The term Linked Data refers to a set of best practices for publishing and interlinking structured data on the Web. These best practices were introduced by Tim Berners-Lee in his Web architecture note Linked Data and have become known as the Linked Data principles. These principles are:

  1. Use URIs as names for things
  2. Use HTTP URIs, so that people can look up those names
  3. When someone looks up a URI, provide useful information, using the standards (RDF, SPARQL)
  4. Include links to other URIs, so that they can discover more things
The basic idea of Linked Data is to apply the general architecture of the World Wide Web to the task of sharing structured data on global scale. In order to understand these Linked Data principles, it is important to understand the architecture of the classic document Web. Uniform Resource Identifiers (URIs) as globally unique identification mechanism, the Hypertext Transfer Protocol (HTTP) as universal access mechanism, and the Hypertext Markup Language (HTML) as a widely used content format. In addition, the Web is built on the idea of setting hyperlinks between Web documents that may reside on different Web servers. The development and use of standards enables the Web to transcend different technical architectures. Hyperlinks enable users to navigate between different servers. They also enable search engines to crawl the Web and to provide sophisticated search capabilities on top of crawled content. Hyperlinks are therefore crucial in connecting content from different servers into a single global information space. Linked Data builds directly on Web architecture and applies this architecture to the task of sharing data on global scale.

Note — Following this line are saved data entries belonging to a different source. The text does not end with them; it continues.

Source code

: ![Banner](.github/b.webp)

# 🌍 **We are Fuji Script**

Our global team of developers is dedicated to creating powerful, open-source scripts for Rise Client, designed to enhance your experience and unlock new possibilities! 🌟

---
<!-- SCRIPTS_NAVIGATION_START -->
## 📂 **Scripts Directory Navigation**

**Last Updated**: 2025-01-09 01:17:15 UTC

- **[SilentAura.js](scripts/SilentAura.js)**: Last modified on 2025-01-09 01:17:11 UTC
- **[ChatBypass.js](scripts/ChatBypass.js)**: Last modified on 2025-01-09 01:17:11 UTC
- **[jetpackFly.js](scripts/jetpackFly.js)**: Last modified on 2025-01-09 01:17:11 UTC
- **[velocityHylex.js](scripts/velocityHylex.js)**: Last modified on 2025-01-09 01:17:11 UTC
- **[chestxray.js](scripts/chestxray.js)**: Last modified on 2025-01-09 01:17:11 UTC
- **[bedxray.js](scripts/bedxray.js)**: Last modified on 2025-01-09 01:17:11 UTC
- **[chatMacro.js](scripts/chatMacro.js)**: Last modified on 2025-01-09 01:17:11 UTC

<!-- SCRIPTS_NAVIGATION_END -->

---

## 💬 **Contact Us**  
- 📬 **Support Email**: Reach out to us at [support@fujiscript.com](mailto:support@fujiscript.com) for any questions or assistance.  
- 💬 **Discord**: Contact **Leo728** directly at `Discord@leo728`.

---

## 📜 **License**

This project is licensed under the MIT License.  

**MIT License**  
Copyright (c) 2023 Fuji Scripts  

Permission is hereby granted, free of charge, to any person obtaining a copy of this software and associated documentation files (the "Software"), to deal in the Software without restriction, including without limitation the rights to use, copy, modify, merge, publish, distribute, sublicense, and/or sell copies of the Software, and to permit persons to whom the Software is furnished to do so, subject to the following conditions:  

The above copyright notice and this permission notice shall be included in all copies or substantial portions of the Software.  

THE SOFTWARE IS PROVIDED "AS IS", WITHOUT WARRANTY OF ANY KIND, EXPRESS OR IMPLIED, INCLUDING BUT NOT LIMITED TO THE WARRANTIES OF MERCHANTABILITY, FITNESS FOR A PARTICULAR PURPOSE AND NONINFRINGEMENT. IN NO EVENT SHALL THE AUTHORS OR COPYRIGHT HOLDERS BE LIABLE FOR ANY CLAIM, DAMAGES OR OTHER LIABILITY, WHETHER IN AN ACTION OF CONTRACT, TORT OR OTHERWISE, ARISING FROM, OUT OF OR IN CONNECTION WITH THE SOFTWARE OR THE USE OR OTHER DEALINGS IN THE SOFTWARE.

To publish data on the Web, the items in a domain of interest must first be identified. These are the things whose properties and relationships will be described in the data, and may include Web documents as well as real-world entities and abstract concepts. As Linked Data builds directly on Web architecture, the Web architecture term resource is used to refer to these things of interest, which are, in turn, identified by HTTP URIs.

Resouce Description Framework (RDF)

In order to enable a wide range of different applications to process Web content, it is important to agree on standardized content formats. When publishing Linked Data on the Web, data is represented using the Resource Description Framework (RDF). RDF provides a data model that is extremely simple on the one hand but strictly tailored towards Web architecture on the other hand. To be published on the Web, RDF data can be serialized in different formats. The two RDF serialization formats most commonly used to published Linked Data on the Web are RDF/XML and RDFa.

The RDF data model represents information as node-and-arc-labeled directed graphs. The data model is designed for the integrated representation of information that originates from multiple sources, is heterogeneously structured, and is represented using different schemata. RDF aims at being employed as a lingua franca, capable of moderating between other data models that are used on the Web. The RDF data model is described in detail as part of the W3C RDF Primer. In RDF, a description of a resource is represented as a number of triples. The three parts of each triple are called its subject, predicate, and object. A triple mirrors the basic structure of a simple sentence, such as:

Mark Carter has a website
Subject Predicate Object

The resulting URIs for my name could look like:

http://macarter.org/person/macarter http://xmlns.com/foaf/0.1/name "Mark Carter"

The subject of a triple is the URI identifying the described resource. The object can either be a simple literal value, like a string, number, or date; or the URI of another resource that is somehow related to the subject. The predicate, in the middle, indicates what kind of relation exists between subject and object. The predicate is also identified by a URI. These predicate URIs come from vocabularies, collections of URIs that can be used to represent information about a certain domain. One way to think of a set of RDF triples is as an RDF graph. The URIs occurring as subject and object are the nodes in the graph, and each triple is a directed arc that connects the subject and the object. As Linked Data URIs are globally unique and can be dereferenced into sets of RDF triples, it is possible to imagine all Linked Data as one giant global graph. Linked Data applications operate on top of this giant global graph and retrieve parts of it by dereferencing URIs as required.